BEGIN Task material

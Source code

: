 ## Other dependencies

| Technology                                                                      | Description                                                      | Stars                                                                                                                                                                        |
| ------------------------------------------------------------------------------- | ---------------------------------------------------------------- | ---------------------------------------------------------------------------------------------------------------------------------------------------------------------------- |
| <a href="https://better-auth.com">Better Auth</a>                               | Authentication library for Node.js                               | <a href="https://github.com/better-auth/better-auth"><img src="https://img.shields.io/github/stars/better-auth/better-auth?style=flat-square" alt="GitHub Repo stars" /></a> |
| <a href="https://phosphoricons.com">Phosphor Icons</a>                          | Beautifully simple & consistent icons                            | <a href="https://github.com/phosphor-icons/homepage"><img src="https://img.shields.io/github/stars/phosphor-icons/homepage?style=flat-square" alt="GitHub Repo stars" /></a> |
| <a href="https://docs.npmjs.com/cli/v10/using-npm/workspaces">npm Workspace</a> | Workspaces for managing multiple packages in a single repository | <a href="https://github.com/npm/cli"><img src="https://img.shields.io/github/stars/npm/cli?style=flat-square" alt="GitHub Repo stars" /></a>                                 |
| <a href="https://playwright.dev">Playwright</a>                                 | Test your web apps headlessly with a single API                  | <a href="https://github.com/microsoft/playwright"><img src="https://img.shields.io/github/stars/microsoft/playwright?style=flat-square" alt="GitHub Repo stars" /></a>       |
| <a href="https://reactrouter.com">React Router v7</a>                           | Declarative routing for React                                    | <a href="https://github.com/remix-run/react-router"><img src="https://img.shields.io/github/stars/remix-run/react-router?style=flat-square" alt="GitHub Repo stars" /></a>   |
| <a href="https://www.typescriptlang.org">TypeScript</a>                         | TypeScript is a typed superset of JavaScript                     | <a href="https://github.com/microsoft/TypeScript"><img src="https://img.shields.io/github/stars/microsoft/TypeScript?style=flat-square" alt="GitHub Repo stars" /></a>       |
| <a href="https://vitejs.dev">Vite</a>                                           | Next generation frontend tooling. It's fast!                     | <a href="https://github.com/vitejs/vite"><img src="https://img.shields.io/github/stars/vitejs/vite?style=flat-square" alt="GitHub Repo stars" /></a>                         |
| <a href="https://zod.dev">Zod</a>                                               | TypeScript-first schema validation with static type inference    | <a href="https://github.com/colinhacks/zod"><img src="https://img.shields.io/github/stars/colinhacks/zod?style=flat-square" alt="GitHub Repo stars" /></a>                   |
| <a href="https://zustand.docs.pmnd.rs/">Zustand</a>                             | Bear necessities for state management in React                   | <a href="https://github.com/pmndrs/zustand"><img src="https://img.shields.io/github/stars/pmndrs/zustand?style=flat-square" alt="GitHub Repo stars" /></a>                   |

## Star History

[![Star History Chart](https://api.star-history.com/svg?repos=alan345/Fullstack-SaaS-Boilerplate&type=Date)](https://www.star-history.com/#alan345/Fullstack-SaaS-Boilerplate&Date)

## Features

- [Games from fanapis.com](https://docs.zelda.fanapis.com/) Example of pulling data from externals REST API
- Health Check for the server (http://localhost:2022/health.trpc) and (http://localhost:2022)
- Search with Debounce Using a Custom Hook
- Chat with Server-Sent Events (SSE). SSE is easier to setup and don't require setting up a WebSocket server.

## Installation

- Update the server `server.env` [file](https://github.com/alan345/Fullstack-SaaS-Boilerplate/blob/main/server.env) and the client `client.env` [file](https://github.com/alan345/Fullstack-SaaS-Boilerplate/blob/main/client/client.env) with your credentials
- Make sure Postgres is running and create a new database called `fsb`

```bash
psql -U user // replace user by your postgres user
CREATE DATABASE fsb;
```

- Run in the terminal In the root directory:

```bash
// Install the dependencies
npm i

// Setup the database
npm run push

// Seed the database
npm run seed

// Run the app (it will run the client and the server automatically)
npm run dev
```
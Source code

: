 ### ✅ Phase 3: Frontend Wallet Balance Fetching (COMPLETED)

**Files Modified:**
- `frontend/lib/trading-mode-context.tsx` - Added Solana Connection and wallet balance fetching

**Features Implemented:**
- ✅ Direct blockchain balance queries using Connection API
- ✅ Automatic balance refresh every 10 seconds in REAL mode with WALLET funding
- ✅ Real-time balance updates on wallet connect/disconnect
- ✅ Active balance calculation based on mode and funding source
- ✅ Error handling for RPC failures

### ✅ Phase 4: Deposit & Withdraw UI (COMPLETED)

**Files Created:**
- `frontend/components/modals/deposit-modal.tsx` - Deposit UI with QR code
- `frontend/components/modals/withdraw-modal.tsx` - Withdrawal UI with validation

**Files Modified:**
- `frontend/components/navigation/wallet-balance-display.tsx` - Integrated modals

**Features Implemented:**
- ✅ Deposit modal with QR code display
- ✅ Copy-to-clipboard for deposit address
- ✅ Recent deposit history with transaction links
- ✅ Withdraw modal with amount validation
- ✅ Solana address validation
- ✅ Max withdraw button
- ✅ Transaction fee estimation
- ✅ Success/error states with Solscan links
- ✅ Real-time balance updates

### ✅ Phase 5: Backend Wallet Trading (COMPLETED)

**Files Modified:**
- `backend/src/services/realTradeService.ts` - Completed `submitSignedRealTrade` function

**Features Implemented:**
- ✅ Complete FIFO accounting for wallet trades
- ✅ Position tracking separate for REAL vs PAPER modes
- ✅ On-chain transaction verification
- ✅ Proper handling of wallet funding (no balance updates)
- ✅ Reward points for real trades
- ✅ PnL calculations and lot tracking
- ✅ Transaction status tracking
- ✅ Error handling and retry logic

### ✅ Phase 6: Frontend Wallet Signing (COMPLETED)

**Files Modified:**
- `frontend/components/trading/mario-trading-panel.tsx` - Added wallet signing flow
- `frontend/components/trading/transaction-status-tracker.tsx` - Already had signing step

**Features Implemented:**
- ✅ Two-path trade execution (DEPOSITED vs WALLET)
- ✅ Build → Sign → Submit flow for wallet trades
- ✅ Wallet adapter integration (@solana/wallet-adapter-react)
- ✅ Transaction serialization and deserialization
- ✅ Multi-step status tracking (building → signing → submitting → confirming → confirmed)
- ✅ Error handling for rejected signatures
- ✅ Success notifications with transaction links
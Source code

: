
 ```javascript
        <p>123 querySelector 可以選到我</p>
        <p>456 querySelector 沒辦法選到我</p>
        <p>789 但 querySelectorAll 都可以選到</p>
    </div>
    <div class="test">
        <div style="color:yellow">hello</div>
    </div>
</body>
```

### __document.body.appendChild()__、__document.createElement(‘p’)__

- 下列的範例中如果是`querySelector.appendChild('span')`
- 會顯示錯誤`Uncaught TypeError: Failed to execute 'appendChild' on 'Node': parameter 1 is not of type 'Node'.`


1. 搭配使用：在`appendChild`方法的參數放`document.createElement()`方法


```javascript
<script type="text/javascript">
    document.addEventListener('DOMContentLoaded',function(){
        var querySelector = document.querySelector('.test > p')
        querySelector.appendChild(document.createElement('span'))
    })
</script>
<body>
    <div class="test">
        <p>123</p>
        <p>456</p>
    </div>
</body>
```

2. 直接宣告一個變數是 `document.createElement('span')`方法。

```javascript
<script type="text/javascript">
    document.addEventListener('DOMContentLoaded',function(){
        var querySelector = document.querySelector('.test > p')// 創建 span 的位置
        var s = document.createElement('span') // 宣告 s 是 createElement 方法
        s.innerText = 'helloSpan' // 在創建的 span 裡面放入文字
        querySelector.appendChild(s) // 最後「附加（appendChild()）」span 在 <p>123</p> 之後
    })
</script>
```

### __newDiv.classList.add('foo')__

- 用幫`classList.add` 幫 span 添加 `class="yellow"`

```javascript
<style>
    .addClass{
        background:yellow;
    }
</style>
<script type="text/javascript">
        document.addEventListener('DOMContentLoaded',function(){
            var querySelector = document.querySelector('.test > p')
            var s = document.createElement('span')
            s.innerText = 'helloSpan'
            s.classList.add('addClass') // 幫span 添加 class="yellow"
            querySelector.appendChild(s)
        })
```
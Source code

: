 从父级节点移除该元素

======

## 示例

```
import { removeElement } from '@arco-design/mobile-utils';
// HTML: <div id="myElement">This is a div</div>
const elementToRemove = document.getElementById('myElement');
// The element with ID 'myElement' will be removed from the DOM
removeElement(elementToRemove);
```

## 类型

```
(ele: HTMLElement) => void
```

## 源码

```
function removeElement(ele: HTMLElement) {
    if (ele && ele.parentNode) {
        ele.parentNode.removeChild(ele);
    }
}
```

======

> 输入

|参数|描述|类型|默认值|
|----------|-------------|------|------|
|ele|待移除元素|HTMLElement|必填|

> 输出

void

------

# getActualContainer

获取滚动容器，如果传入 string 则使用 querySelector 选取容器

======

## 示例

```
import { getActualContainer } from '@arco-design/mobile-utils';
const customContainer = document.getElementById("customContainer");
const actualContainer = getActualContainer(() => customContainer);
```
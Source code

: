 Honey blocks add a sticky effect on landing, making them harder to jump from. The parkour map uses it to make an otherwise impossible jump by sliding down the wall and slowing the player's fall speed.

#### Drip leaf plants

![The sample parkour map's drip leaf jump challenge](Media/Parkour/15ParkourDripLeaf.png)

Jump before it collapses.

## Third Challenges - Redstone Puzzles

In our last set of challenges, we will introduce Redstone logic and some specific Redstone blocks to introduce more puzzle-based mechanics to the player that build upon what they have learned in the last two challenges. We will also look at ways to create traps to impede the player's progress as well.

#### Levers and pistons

END Task material

Task to complete:
The expected answer is one number: how many lines above contain "client".

Response below:
2